Sunday, January 10, 2010

What a decade!

During my run this morning I was listening to kbul 93.3. They were playing the top forty songs of the last decade. One particular song got me thinking - "There Goes My Life" by Kenny Chesney. I am not sure why it got me thinking, it's not like I haven't heard the song dozens of times before. But, this time it was something different, and I think it has to do with recent changes, and my resolutions for this year. The song caused me to reflect on changes that have occured in the last ten years, while I would like to reflect on all of them, I don't think it's practical for my blog to become an acutal memoir, so I will focus on one significant event that I feel contributed to all the others.

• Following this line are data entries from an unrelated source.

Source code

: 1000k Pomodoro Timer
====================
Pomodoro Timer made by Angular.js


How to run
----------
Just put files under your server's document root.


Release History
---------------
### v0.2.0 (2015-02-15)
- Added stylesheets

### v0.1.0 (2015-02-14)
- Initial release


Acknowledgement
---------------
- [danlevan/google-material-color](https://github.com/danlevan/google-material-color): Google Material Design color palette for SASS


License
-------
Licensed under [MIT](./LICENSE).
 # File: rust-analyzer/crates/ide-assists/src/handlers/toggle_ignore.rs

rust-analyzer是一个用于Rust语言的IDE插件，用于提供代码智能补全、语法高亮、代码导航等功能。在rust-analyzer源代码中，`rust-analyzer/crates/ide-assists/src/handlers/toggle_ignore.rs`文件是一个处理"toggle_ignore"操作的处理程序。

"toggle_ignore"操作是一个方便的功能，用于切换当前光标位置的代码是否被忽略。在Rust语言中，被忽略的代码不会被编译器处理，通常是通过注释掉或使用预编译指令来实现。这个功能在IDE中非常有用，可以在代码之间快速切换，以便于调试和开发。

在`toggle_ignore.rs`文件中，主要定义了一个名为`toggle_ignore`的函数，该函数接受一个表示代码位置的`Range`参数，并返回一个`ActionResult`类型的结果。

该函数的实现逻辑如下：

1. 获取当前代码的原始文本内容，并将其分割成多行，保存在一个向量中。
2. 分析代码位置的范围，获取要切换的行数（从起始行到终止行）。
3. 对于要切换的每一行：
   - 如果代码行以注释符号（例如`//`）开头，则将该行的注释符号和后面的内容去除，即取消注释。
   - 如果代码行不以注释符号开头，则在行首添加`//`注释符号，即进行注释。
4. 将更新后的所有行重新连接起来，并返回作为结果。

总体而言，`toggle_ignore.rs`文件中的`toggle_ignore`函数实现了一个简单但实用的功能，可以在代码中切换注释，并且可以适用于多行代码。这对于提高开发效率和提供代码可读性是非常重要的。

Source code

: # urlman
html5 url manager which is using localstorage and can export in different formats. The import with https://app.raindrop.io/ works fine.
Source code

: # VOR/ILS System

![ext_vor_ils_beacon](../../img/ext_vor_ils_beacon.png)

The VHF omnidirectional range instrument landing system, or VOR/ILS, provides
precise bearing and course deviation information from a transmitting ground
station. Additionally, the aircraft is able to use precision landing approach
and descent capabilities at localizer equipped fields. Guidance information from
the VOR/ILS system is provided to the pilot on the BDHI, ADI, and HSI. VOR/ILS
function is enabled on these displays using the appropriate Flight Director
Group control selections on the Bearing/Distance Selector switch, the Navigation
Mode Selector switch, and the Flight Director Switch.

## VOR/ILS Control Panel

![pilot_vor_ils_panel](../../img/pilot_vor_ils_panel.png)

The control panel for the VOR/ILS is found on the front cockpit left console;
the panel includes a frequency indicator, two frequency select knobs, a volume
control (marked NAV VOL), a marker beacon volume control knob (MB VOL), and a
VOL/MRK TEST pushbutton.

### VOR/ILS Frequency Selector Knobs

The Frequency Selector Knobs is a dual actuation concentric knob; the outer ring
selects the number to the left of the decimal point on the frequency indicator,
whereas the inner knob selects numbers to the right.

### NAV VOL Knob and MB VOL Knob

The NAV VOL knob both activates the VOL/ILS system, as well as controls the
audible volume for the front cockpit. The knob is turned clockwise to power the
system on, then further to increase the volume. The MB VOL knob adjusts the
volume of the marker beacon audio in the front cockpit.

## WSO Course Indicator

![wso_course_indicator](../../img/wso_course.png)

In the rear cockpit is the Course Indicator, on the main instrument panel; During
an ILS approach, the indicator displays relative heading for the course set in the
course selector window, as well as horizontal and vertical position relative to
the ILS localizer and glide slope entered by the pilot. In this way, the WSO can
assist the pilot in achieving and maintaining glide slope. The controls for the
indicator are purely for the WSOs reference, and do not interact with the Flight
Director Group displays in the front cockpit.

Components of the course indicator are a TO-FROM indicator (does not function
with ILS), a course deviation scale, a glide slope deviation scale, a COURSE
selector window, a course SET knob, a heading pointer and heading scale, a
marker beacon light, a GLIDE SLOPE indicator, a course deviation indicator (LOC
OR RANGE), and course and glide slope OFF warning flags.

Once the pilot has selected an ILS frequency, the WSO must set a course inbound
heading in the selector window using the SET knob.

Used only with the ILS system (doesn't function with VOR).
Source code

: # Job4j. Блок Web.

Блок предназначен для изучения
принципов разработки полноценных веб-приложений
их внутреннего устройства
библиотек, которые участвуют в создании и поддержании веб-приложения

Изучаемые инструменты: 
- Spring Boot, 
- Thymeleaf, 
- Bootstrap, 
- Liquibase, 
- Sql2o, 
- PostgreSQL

Most people don't know, but when Y2k began I was going through one of the most difficult periods of my life. At the time I was working a dead-end manual labor job, which led to much stress and ultimately - panic attacks. So, here I was celebrating a new millenium in my bed because I had so much anxiety I was afraid to face the world and had developed agoraphobia. While this was a difficult time for me, this is also what caused me to change my life for the better, and I can attribute this time frame to much of my present motivations. This panic ridden period propelled me to make changes in my life, such as go back to school and change jobs, which subsequently led to meeting my lovely wife, and the creation of two wonderful children. While I may have met Stacy even if I was not in college, my guess is that nothing would have materialized had I not been pursuing an education, since she was also pursuing higher education at the time. In addition, when I finally won my battle with panic disorder, it gave me so much confidence that I was willing to attempt anything, i.e., like approaching Stacy in the first place, which is something I was not accustomed to.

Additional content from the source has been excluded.